# EXERCISE DESCRIPTION:
Repeat exactly the lines from the start of the material below up to and including the "need to contain" line.

# INPUT DATA:
____

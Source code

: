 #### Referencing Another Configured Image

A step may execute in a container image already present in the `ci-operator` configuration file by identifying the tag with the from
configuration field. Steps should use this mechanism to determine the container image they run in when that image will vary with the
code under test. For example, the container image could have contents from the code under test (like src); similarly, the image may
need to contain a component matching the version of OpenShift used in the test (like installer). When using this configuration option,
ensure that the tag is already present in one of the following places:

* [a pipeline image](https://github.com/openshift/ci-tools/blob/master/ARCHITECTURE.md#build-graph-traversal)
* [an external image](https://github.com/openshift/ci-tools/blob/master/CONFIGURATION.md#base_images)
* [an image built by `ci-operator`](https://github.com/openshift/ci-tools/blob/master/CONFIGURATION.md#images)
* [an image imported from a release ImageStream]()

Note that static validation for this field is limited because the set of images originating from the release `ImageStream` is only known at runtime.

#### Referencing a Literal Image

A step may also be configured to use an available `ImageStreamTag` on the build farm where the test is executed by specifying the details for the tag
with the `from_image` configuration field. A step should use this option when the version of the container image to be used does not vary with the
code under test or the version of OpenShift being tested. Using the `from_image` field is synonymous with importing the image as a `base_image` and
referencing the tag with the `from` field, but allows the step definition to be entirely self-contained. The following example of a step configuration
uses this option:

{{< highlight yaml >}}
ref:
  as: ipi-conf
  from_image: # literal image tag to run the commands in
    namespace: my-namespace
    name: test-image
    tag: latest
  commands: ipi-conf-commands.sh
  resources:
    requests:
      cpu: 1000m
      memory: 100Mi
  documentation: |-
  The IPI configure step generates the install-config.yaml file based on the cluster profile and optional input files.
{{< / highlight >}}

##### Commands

____

# RESPONSE TO THE EXERCISE:
Source code

: #### Referencing Another Configured Image

A step may execute in a container image already present in the `ci-operator` configuration file by identifying the tag with the from
configuration field. Steps should use this mechanism to determine the container image they run in when that image will vary with the
code under test. For example, the container image could have contents from the code under test (like src); similarly, the image may
need to contain a component matching the version of OpenShift used in the test (like installer). When using this configuration option,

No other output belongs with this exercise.